I’ll conduct this test at 25 yards and again at 50 yards. That will tell us how the different twist rates perform at different distances.
Test objective 2
Another factor that airgunners have talked about for a long time is the effect of twist rate on velocity. This discussion has been limited to big bore airguns because, as I’ve noted, all smallbores have the same twist rate. The popular theory is that a faster twist rate will result in a slower bullet velocity when everything else is the same. I’ll test the barrels at different power settings for each pellet I test.
What we’ll get from this test is a broad look at how the twist rate of a rifled barrel impacts (or doesn’t impact) the overall performance of pellets in a gun whose baseline performance we already know very well. I’ve thought long and hard about what would be the best way to conduct the test. Do I test the velocity first and then the accuracy? Or do I turn it around and test accuracy before velocity?
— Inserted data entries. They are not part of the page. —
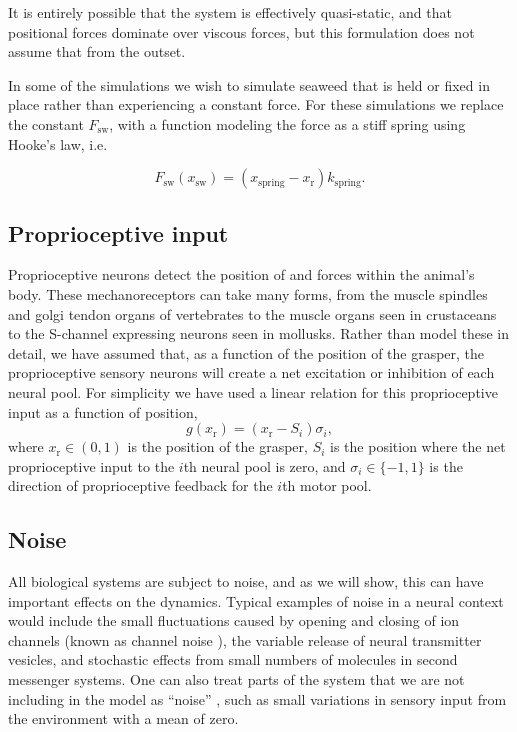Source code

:It is entirely possible that the system is effectively quasi-static, and that
positional forces dominate over viscous forces, but this formulation does not
assume that from the outset.

In some of the simulations we wish to simulate seaweed that is held or fixed
in place rather than experiencing a constant force.  For these simulations we
replace the constant $F_\textrm{sw}$, with a function modeling the force as a
stiff spring using Hooke's law, i.e.

\begin{equation}
    \label{eq:spring}
    F_{\textrm{sw}}(x_\textrm{sw}) = (x_{\textrm{spring}} - x_\textrm{r}) k_{\textrm{spring}}.
\end{equation}
\subsection{Proprioceptive input}
\label{methods_proprioception}

Proprioceptive neurons detect the position of and forces within the animal's
body.  These mechanoreceptors can take many forms, from the muscle spindles and
golgi tendon organs of vertebrates to the muscle organs seen in crustaceans to
the S-channel expressing neurons seen in mollusks\citep{vandorpe_fmrfamide_1994}.
Rather than model these in detail, we have
assumed that, as a function of the position of the grasper, the proprioceptive
sensory neurons will create a net excitation or inhibition of each neural pool.
For simplicity we have used a linear relation for this proprioceptive
input as a function of position,
\begin{equation}
    g(x_\textrm{r}) = (x_\textrm{r} - S_i) \sigma_i,
\end{equation}
where $x_\textrm{r} \in (0,1)$ is the position of the grasper, $S_i$ is the position where the net
proprioceptive input to the $i$th neural pool is zero, and $\sigma_i \in \{-1,1\}$ is the
direction of proprioceptive feedback for the $i$th motor pool.


\subsection{Noise}
\label{methods_noise}

All biological systems are subject to noise, and as we will show, this can have
important effects on the dynamics.  Typical examples of noise in a neural
context would include the small fluctuations caused by opening and closing of
ion channels (known as channel noise
\citep{White+Kay+Rubinstein:2000:TrendsNsci,
GoldwynSheaBrown2011PLoSComputBiol}), the variable release of neural transmitter
vesicles, and stochastic effects from small numbers
of molecules in second messenger systems.
One can also treat parts of the system that we are not including in the model
as ``noise'' \citep{schiff_neural_2012}, such as small variations in sensory
input from the environment with a mean of zero.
I have a plan in mind, but I’d like your input before I start the testing. Remember that I already have a lot of good data on this rifle using the factory barrel.
Summary
As far as I know, an experiment like this has never been published before. Perhaps it’s been done, or perhaps parts of it have been done. If so, they didn’t put it in print. Neither Dennis nor I know how this will turn out. As he says, we’re pushing back the boundaries of ignorance in airguns.
I’d like to thank Dennis Quackenbush in advance for the work he’s done to make this test possible. I also want to thank AirForce Airguns for their part in what we’re about to do.